I get the “alone” feeling. Even as a non-developer, I do my best to advocate for ethical social networking platforms:
I put a lot of efforts and spent a whole year creating https://quitsocialmedia.club, but the response/interest -even from people closest to me- has been little or absent.
We are just a few, but I feel we are getting closer than ever to a boom of the #Fediverse; I hope and I believe that in a not-so-far future everybody will realize how great #ActivityPub is.
@Davide_Sandini @dansup I already quit, but only mainstream platforms.
@tommi @dansup Was just thinking last night that if #Fediverse users and #FOSS enthusiasts each wrote even one organization or company and asked them to maintain a presence on a Fediverse platform and not just on commercial social media outlets, what would the results be? You'd need enough people writing to make a difference. However, even if just a few organizations started posting to the Fediverse, it would mean more diverse content. Anyone up for contacting groups like archive.org?
@bob @tommi @dansup I was thinking more of organizations and non-profits instead of commercial companies. Why shouldn't they want to reach more people by adding information to other locations online? Organizations like Creative Commons and archive.org could be asked to add a Mastodon feed along with their Twitter feeds. I contacted Action for Happiness to see if they'd consider adding Mastodon as part of their outreach to people.

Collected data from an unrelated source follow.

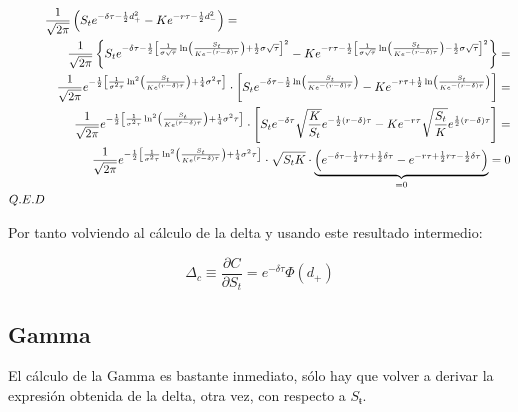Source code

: \documentclass[12pt]{article}
\begin{document}
\begin{eqnarray*}
	\lefteqn{\frac{1}{\sqrt{2\pi}}\left(S_{t}e^{-\delta\tau-\frac{1}{2}d_{+}^{2}}-Ke^{-r\tau-\frac{1}{2}d_{-}^{2}}\right) =} \\
	  &  & \frac{1}{\sqrt{2\pi}}\left\{ S_{t}e^{-\delta\tau-\frac{1}{2}\left[\frac{1}{\sigma\sqrt{\tau}}\ln\left(\frac{S_{t}} 
	{Ke^{-\left(r-\delta\right)\tau}}\right)+\frac{1}{2}\sigma\sqrt{\tau}\right]^{2}} - 
	 Ke^{-r\tau-\frac{1}{2}\left[\frac{1}{\sigma\sqrt{\tau}}\ln\left(\frac{S_{t}}{Ke^{-\left(r-\delta\right)\tau}}
	\right)-\frac{1}{2}\sigma\sqrt{\tau}\right]^{2}}\right\} = \\
	  &  & \frac{1}{\sqrt{2\pi}}e^{-\frac{1}{2}\left[\frac{1}{\sigma^{2}\tau}\ln^{2}\left(\frac{S_{t}}{Ke^{\left(r-\delta\right)
	\tau}}\right) + \frac{1}{4}\sigma^{2}\tau\right]}\cdot\left[S_{t}e^{-\delta\tau-\frac{1}{2}\ln\left(\frac{S_{t}}
	{Ke^{-\left(r-\delta\right)\tau}}\right)}-
	Ke^{-r\tau+\frac{1}{2}\ln\left(\frac{S_{t}}{Ke^{-\left(r-\delta\right)\tau}}\right)}\right] = \\
	  &  & \frac{1}{\sqrt{2\pi}}e^{-\frac{1}{2}\left[\frac{1}{\sigma^{2}\tau}\ln^{2}\left(\frac{S_{t}}{Ke^{\left(r-\delta\right)
	\tau}}\right) + \frac{1}{4}\sigma^{2}\tau\right]}\cdot\left[S_{t}e^{-\delta\tau}\sqrt{\frac{K}{S_{t}}}e^{-\frac{1}{2}
	\left(r-\delta\right)\tau}-Ke^{-r\tau}\sqrt{\frac{S_{t}}{K}}e^{\frac{1}{2}\left(r-\delta\right)\tau}\right] = \\
	  &  & \frac{1}{\sqrt{2\pi}}e^{-\frac{1}{2}\left[\frac{1}{\sigma^{2}\tau}\ln^{2}\left(\frac{S_{t}}{Ke^{\left(r-\delta\right)
	\tau}}\right) + \frac{1}{4}\sigma^{2}\tau\right]}\cdot\sqrt{S_{t}K}\cdot
	\underbrace{\left(e^{-\delta\tau-\frac{1}{2}r\tau+\frac{1}{2}
	\delta\tau}-e^{-r\tau+\frac{1}{2}r\tau-\frac{1}{2}\delta\tau}\right)}_{=0} = 0 \\
	Q.E.D
\end{eqnarray*}
\newline

Por tanto volviendo al c\'{a}lculo de la delta y usando este resultado intermedio:
\newline

\begin{equation}
	\Delta_{c}\equiv\frac{\partial C}{\partial S_{t}} = e^{-\delta\tau}\Phi\left(d_{+}\right)
\end{equation}
\newline

\subsection{Gamma}
El c\'{a}lculo de la Gamma es bastante inmediato, s\'{o}lo hay que volver a derivar la expresi\'{o}n obtenida de la delta, otra vez, con respecto
a $S_{ŧ}$.
\newline
\end{document}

In my opinion, the only way to actually boost presence and usage on #Fediverse is to write some sort of manifesto which sets a date when all the companies, organizations and individuals that sign it move out of mainstream social media and switch decentralized alternatives, IN MASS.
If this does not become a mass movement (or a revolution), very few entities alone would be willing to give up public and participation in the name of ethics.
@tommi @bob @lmemsm And there's the rub. Why do we want people who don't care about ethics around here? If we are the Free Software movement, then we ought to be aiming for better - not just to copy the pathologies of the BigTech systems.
The fediverse might become bigger over the next few years. Or not. Much depends upon what happens with Facebook and Twitter. In a "business as usual" scenario there will continue to be waves of exodus out of those sites as people either voluntarily leave or the increasing pressure forces them out. But network effect will retain the vast majority.
In the past there have been no statistically large exoduses from BigTech but instead there were particular scandals or Jack would just arbitrarily decide that he didn't approve of a certain demographic and delete their accounts. Some exoduses were a net positive for the fediverse and others were not.
If there were to be a big campaign and 5% of users left Facebook, would the fediverse be able to cope with that? It's not clear to me. There would be chaos for a while, but potentially it might be feasible.
@tommi
Sorry, I missed it, bit it seems to be really interesting, do not quit, please. Let me an evening to read it all.